この紙、冒険者ギルドの壁に張ってあったモノに似ている。
「そりゃそうだ。ギルドの依頼を受けて魔物を退治するんだからな。この文字は『角ウサギ』って書いてあるんだぜ」
「つまり、これから角ウサギを退治すると」
「ああ。たいした数は一人じゃ狩れない。でも仲間がいれば効率的に狩れる。たくさん狩れれば昇格できる。フィリナ、働いてもらうぜ」
キコアはGランク。登録してから二年間、ずっとGランク。
彼は現状に嫌気がさし、そろそろ昇格を願い始めた。
そこで退治できる魔物の数を多くすべく、仲間を集め始めたという。
けれど彼はGランク。仲間になってくれる冒険者はいない。
そこで昼ごろまで冒険者ギルドを見張り、新人冒険者を勧誘する行為を二週間ほど続けていたそうだ。

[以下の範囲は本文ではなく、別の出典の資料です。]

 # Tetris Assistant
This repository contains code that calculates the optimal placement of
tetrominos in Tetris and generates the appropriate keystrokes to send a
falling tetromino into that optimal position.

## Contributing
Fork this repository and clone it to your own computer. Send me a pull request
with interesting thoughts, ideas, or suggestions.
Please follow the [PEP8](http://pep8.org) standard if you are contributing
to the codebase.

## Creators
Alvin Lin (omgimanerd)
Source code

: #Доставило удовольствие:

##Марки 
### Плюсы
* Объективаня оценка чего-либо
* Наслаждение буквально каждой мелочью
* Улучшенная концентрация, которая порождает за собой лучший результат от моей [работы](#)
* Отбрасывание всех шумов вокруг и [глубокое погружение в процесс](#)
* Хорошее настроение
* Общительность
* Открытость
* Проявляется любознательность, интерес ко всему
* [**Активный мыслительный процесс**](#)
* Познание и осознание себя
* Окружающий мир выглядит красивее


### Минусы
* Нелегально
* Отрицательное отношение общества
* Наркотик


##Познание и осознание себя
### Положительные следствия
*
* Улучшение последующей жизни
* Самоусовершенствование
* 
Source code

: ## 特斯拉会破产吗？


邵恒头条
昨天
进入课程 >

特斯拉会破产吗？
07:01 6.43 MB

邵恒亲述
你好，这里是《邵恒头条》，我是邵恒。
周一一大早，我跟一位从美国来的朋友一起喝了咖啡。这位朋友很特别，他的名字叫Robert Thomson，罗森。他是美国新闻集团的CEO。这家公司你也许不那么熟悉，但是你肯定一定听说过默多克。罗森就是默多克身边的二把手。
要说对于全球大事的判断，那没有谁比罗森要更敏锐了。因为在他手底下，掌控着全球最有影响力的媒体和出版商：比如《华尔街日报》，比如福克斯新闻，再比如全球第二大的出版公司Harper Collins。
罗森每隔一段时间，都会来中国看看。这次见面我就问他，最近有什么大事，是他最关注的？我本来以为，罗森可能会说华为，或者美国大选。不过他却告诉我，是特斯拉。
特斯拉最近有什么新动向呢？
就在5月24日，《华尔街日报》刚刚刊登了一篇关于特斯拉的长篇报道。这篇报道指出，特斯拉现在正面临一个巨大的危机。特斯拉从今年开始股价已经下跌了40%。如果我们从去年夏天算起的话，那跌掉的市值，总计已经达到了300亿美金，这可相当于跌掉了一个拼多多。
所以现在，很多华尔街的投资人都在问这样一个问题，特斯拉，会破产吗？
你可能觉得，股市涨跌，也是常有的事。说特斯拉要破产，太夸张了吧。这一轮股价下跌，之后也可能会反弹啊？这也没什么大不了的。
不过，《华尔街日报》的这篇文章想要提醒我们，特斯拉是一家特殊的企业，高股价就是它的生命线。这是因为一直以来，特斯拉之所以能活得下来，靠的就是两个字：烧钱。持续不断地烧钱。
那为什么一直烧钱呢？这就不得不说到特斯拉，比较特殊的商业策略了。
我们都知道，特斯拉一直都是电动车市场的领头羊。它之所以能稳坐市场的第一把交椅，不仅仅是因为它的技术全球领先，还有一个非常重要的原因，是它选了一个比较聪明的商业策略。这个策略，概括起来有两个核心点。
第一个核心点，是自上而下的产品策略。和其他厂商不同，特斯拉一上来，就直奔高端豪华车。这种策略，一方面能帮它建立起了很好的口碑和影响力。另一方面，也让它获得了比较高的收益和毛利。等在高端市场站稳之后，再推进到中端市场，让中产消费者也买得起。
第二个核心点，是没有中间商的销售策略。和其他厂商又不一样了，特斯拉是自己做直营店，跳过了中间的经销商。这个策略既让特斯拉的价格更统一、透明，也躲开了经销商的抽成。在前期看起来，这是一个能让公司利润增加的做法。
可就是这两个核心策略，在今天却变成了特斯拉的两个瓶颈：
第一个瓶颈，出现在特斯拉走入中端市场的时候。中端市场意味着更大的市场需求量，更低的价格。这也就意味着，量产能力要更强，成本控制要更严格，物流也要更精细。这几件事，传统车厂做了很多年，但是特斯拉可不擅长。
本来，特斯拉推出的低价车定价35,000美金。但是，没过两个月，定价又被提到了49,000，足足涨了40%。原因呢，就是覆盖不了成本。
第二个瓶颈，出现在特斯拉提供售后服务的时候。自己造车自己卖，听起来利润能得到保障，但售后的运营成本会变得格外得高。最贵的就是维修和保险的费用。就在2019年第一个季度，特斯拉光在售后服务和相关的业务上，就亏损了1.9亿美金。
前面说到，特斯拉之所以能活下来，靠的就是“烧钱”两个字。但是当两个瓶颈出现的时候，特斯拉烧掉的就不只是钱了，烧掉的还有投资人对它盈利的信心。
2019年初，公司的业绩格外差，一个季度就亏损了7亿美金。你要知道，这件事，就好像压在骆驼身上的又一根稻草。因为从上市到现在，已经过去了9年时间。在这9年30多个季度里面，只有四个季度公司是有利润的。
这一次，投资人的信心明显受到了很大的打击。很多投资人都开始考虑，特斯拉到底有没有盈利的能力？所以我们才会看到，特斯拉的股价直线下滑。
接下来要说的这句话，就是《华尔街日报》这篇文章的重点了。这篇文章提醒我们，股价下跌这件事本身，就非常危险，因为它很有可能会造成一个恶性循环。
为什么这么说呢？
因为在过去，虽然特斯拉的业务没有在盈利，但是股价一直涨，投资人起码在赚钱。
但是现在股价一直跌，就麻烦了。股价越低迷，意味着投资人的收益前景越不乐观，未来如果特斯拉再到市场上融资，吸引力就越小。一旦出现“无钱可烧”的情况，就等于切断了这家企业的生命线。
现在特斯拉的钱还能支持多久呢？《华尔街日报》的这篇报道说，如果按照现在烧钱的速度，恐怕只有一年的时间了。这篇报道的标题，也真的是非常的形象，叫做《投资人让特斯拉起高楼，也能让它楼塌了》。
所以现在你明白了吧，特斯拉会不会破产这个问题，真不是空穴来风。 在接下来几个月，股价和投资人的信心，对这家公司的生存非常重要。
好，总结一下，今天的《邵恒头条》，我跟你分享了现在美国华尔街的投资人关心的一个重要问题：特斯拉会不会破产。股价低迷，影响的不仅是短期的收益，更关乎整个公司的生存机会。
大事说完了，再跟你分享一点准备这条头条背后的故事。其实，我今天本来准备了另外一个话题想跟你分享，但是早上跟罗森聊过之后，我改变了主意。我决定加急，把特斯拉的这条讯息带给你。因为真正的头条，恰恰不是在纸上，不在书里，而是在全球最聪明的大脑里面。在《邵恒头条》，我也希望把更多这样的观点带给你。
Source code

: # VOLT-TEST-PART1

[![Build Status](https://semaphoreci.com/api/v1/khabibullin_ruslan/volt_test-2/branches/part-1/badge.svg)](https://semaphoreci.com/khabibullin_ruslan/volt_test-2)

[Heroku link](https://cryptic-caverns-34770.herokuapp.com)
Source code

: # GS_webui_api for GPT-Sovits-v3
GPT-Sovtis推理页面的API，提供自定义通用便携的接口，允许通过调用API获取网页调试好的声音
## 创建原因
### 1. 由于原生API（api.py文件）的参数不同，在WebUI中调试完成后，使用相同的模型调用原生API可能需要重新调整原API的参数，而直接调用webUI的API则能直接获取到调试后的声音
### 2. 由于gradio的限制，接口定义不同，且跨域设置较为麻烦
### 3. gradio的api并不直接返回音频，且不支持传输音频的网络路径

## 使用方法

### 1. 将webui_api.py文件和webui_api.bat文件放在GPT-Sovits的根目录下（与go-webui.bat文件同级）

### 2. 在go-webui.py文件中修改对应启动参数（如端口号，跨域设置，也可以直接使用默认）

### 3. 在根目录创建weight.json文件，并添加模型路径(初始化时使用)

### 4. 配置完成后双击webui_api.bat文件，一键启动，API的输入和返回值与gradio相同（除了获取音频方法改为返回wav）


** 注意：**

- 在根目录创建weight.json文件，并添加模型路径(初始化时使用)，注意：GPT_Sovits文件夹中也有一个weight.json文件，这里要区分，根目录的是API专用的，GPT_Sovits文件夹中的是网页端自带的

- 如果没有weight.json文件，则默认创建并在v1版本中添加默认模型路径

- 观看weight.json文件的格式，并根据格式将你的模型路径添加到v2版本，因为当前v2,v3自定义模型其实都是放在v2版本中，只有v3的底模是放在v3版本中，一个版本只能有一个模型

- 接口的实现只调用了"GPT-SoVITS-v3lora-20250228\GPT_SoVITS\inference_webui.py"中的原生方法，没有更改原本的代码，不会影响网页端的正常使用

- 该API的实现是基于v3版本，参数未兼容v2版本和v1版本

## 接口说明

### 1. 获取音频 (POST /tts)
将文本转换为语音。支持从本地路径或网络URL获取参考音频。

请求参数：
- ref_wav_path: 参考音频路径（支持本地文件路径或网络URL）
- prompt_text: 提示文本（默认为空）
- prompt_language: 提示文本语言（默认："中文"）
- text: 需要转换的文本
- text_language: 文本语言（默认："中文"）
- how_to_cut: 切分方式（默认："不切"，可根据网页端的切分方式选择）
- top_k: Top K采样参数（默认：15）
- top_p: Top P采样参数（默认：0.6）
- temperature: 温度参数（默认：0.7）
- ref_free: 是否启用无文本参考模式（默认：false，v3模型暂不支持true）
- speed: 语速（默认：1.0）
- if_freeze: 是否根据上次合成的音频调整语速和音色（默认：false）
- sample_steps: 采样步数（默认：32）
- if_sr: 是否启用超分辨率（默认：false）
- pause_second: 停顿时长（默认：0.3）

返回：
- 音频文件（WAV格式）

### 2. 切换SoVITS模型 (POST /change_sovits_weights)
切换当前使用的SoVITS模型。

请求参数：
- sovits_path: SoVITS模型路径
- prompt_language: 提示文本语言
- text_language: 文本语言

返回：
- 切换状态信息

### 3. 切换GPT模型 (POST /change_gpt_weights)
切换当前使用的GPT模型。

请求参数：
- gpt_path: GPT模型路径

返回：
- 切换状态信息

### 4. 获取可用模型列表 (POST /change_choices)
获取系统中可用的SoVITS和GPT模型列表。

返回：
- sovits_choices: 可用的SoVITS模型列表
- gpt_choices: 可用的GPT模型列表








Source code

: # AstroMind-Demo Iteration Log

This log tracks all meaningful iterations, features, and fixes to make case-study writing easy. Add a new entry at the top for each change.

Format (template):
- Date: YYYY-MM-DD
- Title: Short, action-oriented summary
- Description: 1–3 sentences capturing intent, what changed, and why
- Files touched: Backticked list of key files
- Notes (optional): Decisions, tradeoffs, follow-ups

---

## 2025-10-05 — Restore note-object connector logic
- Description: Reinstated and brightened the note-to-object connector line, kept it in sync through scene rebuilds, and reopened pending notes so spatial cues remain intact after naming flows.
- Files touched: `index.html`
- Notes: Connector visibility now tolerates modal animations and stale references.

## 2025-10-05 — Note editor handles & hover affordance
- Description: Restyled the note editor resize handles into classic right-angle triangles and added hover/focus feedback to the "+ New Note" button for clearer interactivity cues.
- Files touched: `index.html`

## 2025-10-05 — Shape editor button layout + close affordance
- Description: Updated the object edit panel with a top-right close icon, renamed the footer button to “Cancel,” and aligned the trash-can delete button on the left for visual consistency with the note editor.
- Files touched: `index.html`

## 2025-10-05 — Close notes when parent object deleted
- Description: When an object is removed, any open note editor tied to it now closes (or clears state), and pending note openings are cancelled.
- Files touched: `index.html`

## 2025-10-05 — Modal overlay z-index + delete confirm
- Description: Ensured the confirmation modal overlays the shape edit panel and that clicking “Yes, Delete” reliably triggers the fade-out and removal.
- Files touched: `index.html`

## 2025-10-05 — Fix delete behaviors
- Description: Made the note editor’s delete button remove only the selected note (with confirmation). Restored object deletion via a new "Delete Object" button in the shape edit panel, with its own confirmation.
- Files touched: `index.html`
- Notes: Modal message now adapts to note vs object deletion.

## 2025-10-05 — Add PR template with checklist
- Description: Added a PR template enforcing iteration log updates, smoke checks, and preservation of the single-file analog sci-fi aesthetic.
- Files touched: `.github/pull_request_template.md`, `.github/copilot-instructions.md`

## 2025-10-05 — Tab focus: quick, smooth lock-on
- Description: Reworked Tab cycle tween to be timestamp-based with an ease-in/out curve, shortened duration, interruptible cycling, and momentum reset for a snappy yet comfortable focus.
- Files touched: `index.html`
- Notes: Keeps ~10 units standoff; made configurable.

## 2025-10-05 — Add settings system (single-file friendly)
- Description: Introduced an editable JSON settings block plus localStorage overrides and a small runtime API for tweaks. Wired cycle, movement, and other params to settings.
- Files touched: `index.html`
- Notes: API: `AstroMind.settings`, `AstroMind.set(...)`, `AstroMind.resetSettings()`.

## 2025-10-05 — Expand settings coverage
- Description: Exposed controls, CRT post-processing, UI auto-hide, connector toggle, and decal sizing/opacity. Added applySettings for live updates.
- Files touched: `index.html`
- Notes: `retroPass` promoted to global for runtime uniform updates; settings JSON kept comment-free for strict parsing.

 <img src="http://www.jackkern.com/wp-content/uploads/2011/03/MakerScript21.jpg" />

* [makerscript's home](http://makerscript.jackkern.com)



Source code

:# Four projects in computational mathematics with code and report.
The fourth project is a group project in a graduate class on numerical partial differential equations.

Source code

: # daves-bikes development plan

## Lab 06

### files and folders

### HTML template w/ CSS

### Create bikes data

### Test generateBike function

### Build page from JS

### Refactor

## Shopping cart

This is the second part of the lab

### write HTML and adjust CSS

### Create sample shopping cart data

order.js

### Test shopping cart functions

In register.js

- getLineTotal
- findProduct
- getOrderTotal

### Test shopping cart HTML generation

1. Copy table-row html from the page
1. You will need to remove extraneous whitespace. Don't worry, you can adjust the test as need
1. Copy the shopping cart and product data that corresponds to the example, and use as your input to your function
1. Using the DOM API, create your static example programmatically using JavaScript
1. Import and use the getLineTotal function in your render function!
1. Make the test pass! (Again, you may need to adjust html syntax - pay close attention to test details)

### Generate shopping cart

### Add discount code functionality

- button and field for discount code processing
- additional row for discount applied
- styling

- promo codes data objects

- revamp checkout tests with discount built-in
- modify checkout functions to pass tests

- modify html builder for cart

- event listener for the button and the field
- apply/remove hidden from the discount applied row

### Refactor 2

そうして声をかけた人間の中で、ついてきたのは唯一、私だけだったらしい。
「角ウサギっていうのはな。この辺りの平原や森に住んでいる魔物なんだ。街を囲う塀の隙間から、ときおり街に入って来るし、排水溝に突っ込んで詰まらせちまう。だから冒険者が退治しないといけないんだ」
「退治した経験は?」
「何度も。アイツらって繁殖力が強いからすぐに湧くんだ。ある意味、冒険者の味方だけど」
街を囲む平原を抜けて森へ入っていく。
「フィリナ。今日はついてるぜ。早速発見!」
森に入って数分。ウサギのような生き物の群れを見つけた。10匹以上いる。
大きさはウサギよりちょっと大きい。額に角が付いているのが特徴的だ。
「あれってゴブリンより強い?」
「Gランクが依頼を受けられる魔物だぞ。それも一人で受けた依頼なんだから一番弱ぇよ」
キコアはカバンから網を取り出した。
「これをヤツらにぶっ掛ける。フィリナ、息を殺せよ」
「うん!」
キコアが網を投げると、角ウサギの群れを捕えて……ない。
網に引っ掛かったのは1匹だけ。あとの角ウサギは網にもかからずに逃げていった。
「まぁ、こんなもんだ」
網の中の角ウサギはもがいている。
「コイツを殺るときは頭を殴れよ。身体の肉は売れるからな。傷ませられない」
キコアは手にしていた槍を放ると、腰に差した木の棒を手に取った。木刀じゃない。木の棒だ。
「せぇいっ!」
角ウサギの頭を三回ほど棒で殴打した。ぐったりした角ウサギを袋に入れる。
「これを一日に何度も続ける。角ウサギの角には触るなよ。小さなトゲがいっぱいついているからな。次はフィリナ、オマエの番だぞ」
キコアは木の棒を私に寄こし、網を回収した。
ゴブリンより弱くて安心だ。冒険者ギルドも子供に受けさせていい依頼の分別は付くようだ。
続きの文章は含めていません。